• EXERCISE DESCRIPTION
Which lines of the data below contain "master"? Please show them all.

══ RECORDS SHOWN

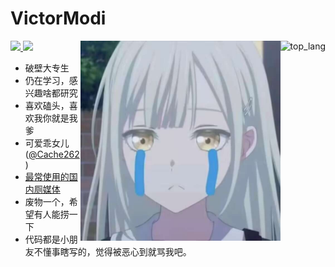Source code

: # VictorModi
<a href="https://github.com/VictorModi">
<img align="right" src="https://github-readme-stats.vercel.app/api/top-langs/?username=VictorModi&theme=dark"  alt="top_lang"/>
</a>

<a href="https://stats.fm/262">
<img src="https://spotify-github-profile.kittinanx.com/api/view?uid=31tkakwemqx2ktplrko5vcmxlpcq&cover_image=true&theme=novatorem&show_offline=true&background_color=121212&interchange=true&bar_color=53b14f&bar_color_cover=true">
</a>

<a href="https://github.com/VictorModi">
<img src="https://github-readme-stats.vercel.app/api/?username=VictorModi&theme=dark"/>
</a>

<img align="right" width="320px" height="320px" src="https://github.com/VictorModi/VictorModi/blob/main/img/cryingMutsumi.jpg">

+ 破壁大专生
+ 仍在学习，感兴趣啥都研究
+ 喜欢磕头，喜欢我你就是我爹
+ 可爱乖女儿 ([@Cache262](https://github.com/CaChe262))
+ [最常使用的国内厕媒体](https://space.bilibili.com/11337605)
+ 废物一个，希望有人能捞一下
+ 代码都是小朋友不懂事瞎写的，觉得被恶心到就骂我吧。
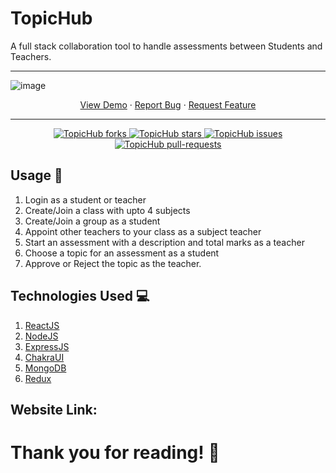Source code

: # TopicHub
A full stack collaboration tool to handle assessments between Students and Teachers.

<hr>

![image](https://user-images.githubusercontent.com/79954118/177931109-d05f5402-a1fa-49b1-8fda-e4d9e4eba2f7.png)
<p align="center">
    <a href="" target="blank">View Demo</a>
    ·
    <a href="https://github.com/gokhalevedant06/TopicHub/issues/new">Report Bug</a>
    ·
    <a href="https://github.com/gokhalevedant06/TopicHub/issues/new">Request Feature</a>
</p>
<hr>
<div align="center">
    <a href="https://github.com/gokhalevedant06/TopicHub/fork" target="blank">
<img src="https://img.shields.io/github/forks/gokhalevedant06/TopicHub?style=flat-square" alt="TopicHub forks"/>
</a>
<a href="https://github.com/gokhalevedant06/TopicHub/stargazers" target="blank">
<img src="https://img.shields.io/github/stars/gokhalevedant06/TopicHub?style=flat-square" alt="TopicHub stars"/>
</a>
<a href="https://github.com/gokhalevedant06/TopicHub/issues" target="blank">
<img src="https://img.shields.io/github/issues/gokhalevedant06/TopicHub?style=flat-square" alt="TopicHub issues"/>
</a>
<a href="https://github.com/gokhalevedant06/TopicHub/pulls" target="blank">
<img src="https://img.shields.io/github/issues-pr/gokhalevedant06/TopicHub?style=flat-square" alt="TopicHub pull-requests"/>
</a>
</div>

## Usage 🚀
1. Login as a student or teacher
2. Create/Join a class with upto 4 subjects
3. Create/Join a group as a student
4. Appoint other teachers to your class as a subject teacher
5. Start an assessment with a description and total marks as a teacher
6. Choose a topic for an assessment as a student
7. Approve or Reject the topic as the teacher.

## Technologies Used 💻
1. [ReactJS](https://reactjs.org/)
2. [NodeJS](https://nodejs.org/en/) 
3. [ExpressJS](https://expressjs.com/)
4. [ChakraUI](https://chakra-ui.com/)
5. [MongoDB](https://www.mongodb.com/try)
6. [Redux](https://redux.js.org/)

## Website Link:

# Thank you for reading! 🌟
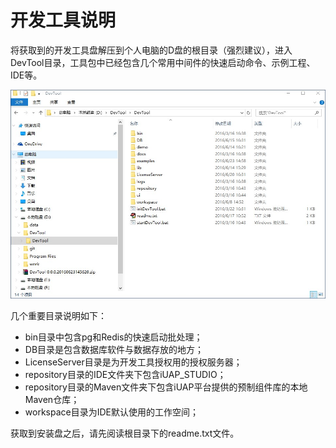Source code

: ﻿
# 开发工具说明

将获取到的开发工具盘解压到个人电脑的D盘的根目录（强烈建议），进入DevTool目录，工具包中已经包含几个常用中间件的快速启动命令、示例工程、IDE等。
 
 ![开发工具包说明](../img/image001.jpg)
 
几个重要目录说明如下：

* bin目录中包含pg和Redis的快速启动批处理；
* DB目录是包含数据库软件与数据存放的地方；
* LicenseServer目录是为开发工具授权用的授权服务器；
* repository目录的IDE文件夹下包含iUAP_STUDIO；
* repository目录的Maven文件夹下包含iUAP平台提供的预制组件库的本地Maven仓库；
* workspace目录为IDE默认使用的工作空间；

获取到安装盘之后，请先阅读根目录下的readme.txt文件。


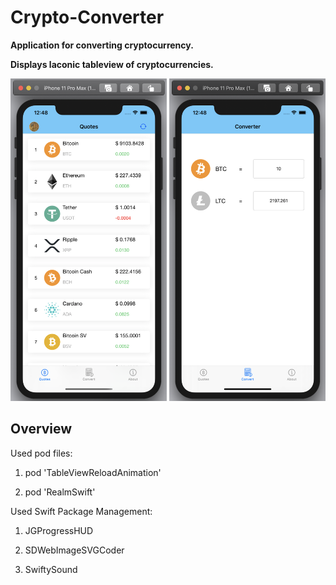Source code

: # Crypto-Converter

**Application for converting cryptocurrency.** <p> 
**Displays laconic tableview of cryptocurrencies.** <p>

<p align="left">
<img src="https://github.com/kazekehub/Crypto-Converter/blob/master/Screenshots/CryptoConverter.png" width="250">
<img src="https://github.com/kazekehub/Crypto-Converter/blob/master/Screenshots/CryptoConverter2.png" width="250">
</p>

Overview
---------
Used pod files:

1. pod 'TableViewReloadAnimation'<p>
2. pod 'RealmSwift'

Used Swift Package Management: <p>
1. JGProgressHUD <p>
2. SDWebImageSVGCoder <p>
3. SwiftySound <p>
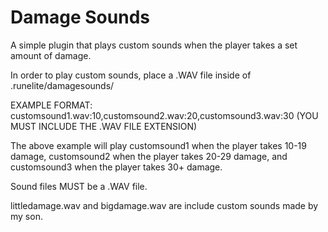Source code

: # Damage Sounds
A simple plugin that plays custom sounds when the player takes a set amount of damage.

In order to play custom sounds, place a .WAV file inside of .runelite/damagesounds/

EXAMPLE FORMAT: customsound1.wav:10,customsound2.wav:20,customsound3.wav:30
(YOU MUST INCLUDE THE .WAV FILE EXTENSION)

The above example will play customsound1 when the player takes 10-19 damage, customsound2 when the player takes 20-29 damage, and customsound3 when the player takes 30+ damage.

Sound files MUST be a .WAV file.

littledamage.wav and bigdamage.wav are include custom sounds made by my son.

════

• RESPONSE FOR THIS EXERCISE
<img src="https://github.com/kazekehub/Crypto-Converter/blob/master/Screenshots/CryptoConverter.png" width="250">
<img src="https://github.com/kazekehub/Crypto-Converter/blob/master/Screenshots/CryptoConverter2.png" width="250">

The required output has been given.